- [What you should do]:
Whenever a line in the entries below contains the string "diesem", copy that line.

BEGIN Available data

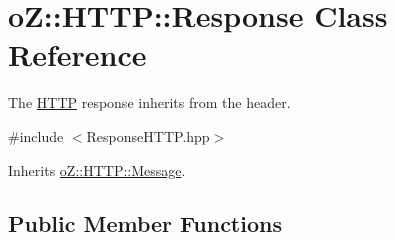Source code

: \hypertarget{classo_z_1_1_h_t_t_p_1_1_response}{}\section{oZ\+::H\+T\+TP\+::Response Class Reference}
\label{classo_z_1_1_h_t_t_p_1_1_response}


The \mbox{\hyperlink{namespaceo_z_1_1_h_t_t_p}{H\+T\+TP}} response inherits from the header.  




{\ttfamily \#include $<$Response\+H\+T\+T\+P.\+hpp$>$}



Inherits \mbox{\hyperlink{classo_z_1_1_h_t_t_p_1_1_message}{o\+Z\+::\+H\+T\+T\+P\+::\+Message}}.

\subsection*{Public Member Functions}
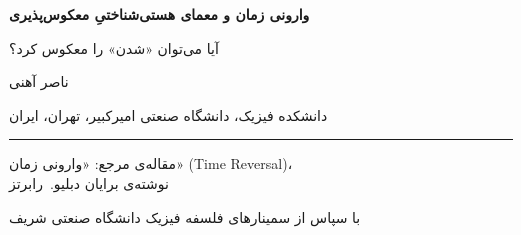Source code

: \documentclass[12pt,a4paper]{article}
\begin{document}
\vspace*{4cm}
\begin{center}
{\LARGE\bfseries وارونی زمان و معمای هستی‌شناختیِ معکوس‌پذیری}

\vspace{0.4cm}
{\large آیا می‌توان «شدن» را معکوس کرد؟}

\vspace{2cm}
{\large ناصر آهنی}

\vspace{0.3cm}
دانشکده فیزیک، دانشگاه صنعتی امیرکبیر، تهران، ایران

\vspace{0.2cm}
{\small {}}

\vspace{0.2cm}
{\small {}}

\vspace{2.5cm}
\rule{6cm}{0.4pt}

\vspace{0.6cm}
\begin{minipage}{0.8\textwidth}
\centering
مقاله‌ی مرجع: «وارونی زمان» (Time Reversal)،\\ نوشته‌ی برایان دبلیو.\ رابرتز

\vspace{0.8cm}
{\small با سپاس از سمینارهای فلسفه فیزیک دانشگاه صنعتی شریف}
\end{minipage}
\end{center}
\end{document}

END Available data
BEGIN Available data

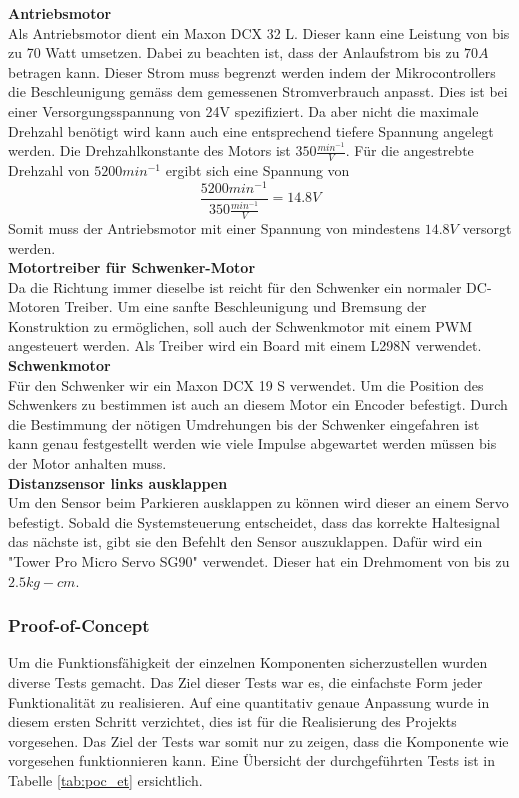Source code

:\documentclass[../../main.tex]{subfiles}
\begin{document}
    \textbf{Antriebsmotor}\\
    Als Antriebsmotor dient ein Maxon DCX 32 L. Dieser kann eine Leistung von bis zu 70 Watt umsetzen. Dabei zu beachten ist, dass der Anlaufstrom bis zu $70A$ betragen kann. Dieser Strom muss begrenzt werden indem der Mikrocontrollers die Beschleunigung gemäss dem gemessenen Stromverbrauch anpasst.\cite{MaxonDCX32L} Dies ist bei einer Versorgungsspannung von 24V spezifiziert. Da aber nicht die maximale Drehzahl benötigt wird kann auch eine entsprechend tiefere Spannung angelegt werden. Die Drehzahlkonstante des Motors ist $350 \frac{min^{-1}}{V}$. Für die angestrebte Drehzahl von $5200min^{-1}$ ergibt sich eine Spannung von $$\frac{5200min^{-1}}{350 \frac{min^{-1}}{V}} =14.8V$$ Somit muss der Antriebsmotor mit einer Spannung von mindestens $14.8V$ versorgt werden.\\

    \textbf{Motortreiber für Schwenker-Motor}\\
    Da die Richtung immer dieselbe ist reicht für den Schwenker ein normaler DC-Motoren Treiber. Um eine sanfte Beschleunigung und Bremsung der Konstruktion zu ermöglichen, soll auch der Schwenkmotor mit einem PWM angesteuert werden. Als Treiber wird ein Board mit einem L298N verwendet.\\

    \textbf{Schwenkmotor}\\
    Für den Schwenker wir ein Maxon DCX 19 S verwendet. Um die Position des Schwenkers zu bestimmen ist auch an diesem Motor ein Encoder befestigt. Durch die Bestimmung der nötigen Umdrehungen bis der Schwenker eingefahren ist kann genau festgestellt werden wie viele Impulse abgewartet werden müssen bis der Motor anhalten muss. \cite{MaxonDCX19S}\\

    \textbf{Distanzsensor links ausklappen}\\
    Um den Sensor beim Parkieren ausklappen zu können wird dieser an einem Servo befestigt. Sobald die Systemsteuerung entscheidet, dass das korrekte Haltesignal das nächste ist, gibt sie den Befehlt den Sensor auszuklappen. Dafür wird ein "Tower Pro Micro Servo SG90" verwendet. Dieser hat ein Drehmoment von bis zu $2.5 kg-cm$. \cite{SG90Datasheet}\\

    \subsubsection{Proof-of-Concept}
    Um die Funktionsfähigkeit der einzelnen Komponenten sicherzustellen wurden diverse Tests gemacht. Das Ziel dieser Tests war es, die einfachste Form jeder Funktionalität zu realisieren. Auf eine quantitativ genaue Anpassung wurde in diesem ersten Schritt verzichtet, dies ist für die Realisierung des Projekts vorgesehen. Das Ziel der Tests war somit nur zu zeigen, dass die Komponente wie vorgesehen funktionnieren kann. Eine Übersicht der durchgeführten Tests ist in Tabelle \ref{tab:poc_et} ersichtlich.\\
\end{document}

END Available data

- [Expected answer]:
    Für den Schwenker wir ein Maxon DCX 19 S verwendet. Um die Position des Schwenkers zu bestimmen ist auch an diesem Motor ein Encoder befestigt. Durch die Bestimmung der nötigen Umdrehungen bis der Schwenker eingefahren ist kann genau festgestellt werden wie viele Impulse abgewartet werden müssen bis der Motor anhalten muss. \cite{MaxonDCX19S}\\
    Um die Funktionsfähigkeit der einzelnen Komponenten sicherzustellen wurden diverse Tests gemacht. Das Ziel dieser Tests war es, die einfachste Form jeder Funktionalität zu realisieren. Auf eine quantitativ genaue Anpassung wurde in diesem ersten Schritt verzichtet, dies ist für die Realisierung des Projekts vorgesehen. Das Ziel der Tests war somit nur zu zeigen, dass die Komponente wie vorgesehen funktionnieren kann. Eine Übersicht der durchgeführten Tests ist in Tabelle \ref{tab:poc_et} ersichtlich.\\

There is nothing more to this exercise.